Accepting this invitation of change of lifestyle that is presented to us from the 1st reading of today, will make the responsorial psalm of this Sunday more meaningful to all of us. This is because, this newness of life is a call for absolute faith and trust in the risen Christ. By so doing, strengthening our resolve to embrace the difficulties and challenges that are associated with this new life in Christ that we have embraced. As seen in the 2nd reading of this Sunday. There is a price that we have to pay. This can emanate by way of persecution because of the lifestyle we have embraced. The good news is that, by so doing we will be following in the footsteps of Christ who have walked that same path while on earth. A path that is thorny, but leads to salvation at the end of our earthly pilgrimage. The challenges and difficulties that is associated with this new life that is presented to us, is small, compared to the reward that awaits us.

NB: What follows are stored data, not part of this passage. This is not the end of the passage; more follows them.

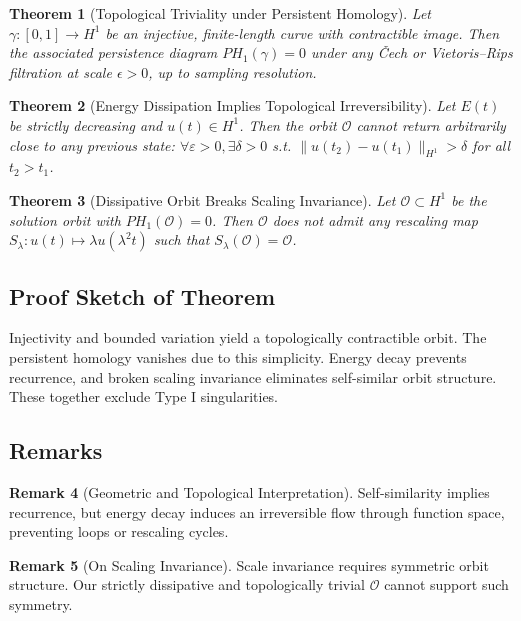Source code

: \documentclass[11pt]{article}
\newtheorem{theorem}{Theorem}[section]
\theoremstyle{definition}
\newtheorem{remark}[theorem]{Remark}
\begin{document}
\begin{theorem}[Topological Triviality under Persistent Homology]
Let \( \gamma: [0,1] \to H^1 \) be an injective, finite-length curve with contractible image. Then the associated persistence diagram \( PH_1(\gamma) = 0 \) under any \v{C}ech or Vietoris--Rips filtration at scale \( \epsilon > 0 \), up to sampling resolution.
\end{theorem}

\begin{theorem}[Energy Dissipation Implies Topological Irreversibility]
Let \( E(t) \) be strictly decreasing and \( u(t) \in H^1 \). Then the orbit \( \mathcal{O} \) cannot return arbitrarily close to any previous state: \( \forall \varepsilon > 0, \exists \delta > 0 \) s.t. \( \|u(t_2) - u(t_1)\|_{H^1} > \delta \) for all \( t_2 > t_1 \).
\end{theorem}

\begin{theorem}[Dissipative Orbit Breaks Scaling Invariance]
Let \( \mathcal{O} \subset H^1 \) be the solution orbit with \( PH_1(\mathcal{O}) = 0 \). Then \( \mathcal{O} \) does not admit any rescaling map \( S_\lambda: u(t) \mapsto \lambda u(\lambda^2 t) \) such that \( S_\lambda(\mathcal{O}) = \mathcal{O} \).
\end{theorem}

\subsection*{Proof Sketch of Theorem}
Injectivity and bounded variation yield a topologically contractible orbit. The persistent homology vanishes due to this simplicity. Energy decay prevents recurrence, and broken scaling invariance eliminates self-similar orbit structure. These together exclude Type I singularities.

\subsection*{Remarks}
\begin{remark}[Geometric and Topological Interpretation]
Self-similarity implies recurrence, but energy decay induces an irreversible flow through function space, preventing loops or rescaling cycles.
\end{remark}

\begin{remark}[On Scaling Invariance]
Scale invariance requires symmetric orbit structure. Our strictly dissipative and topologically trivial \( \mathcal{O} \) cannot support such symmetry.
\end{remark}
\end{document}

In the gospel reading from St. John, Jesus presents himself to us as the Good Shepherd who lays down his life for his sheep. This assertion he exemplified in his suffering, death and resurrection. Jesus said, “The thief comes only to steal and kill and destroy; I came that they may have life, and have it abundantly”. This goes to show the depth of his love for humanity. The Good Shepherd is willing and ready to give everything for the good of his sheep. The comparism made by Jesus may be as a result of the lifestyle of the religious leaders of his time. Whether the situation has changed for the better in our own time is another thing. In view of this, a very important question that emanates from today’s liturgy is, do you live like the good shepherd in your daily life or you live like a hireling? A hireling is more concerned with his personal gains, even in his dealings with the sheep that is under his care. He exploits every given opportunity for his own personal gain and he never worries himself about the comfort of his sheep.
The actions and attitude of Jesus the Good shepherd is a wakeup call for all of us who are shepherds in one way or the other; to do the needful. Let us stop living our life like hirelings, but rather emulate the self-less life of Jesus the Good Shepherd. This is very important, especially during this period of the pandemic. It is pertinent that we show love and care to people around us, as much as possible. Remember dear friends in Christ, Jesus is our sure bet. We must enter through him and be saved.
As we begin the May devotion, we pray that through the intercession of our Mother Mary, that God will intervene and bring healing to our world. Peace be with you. Amen.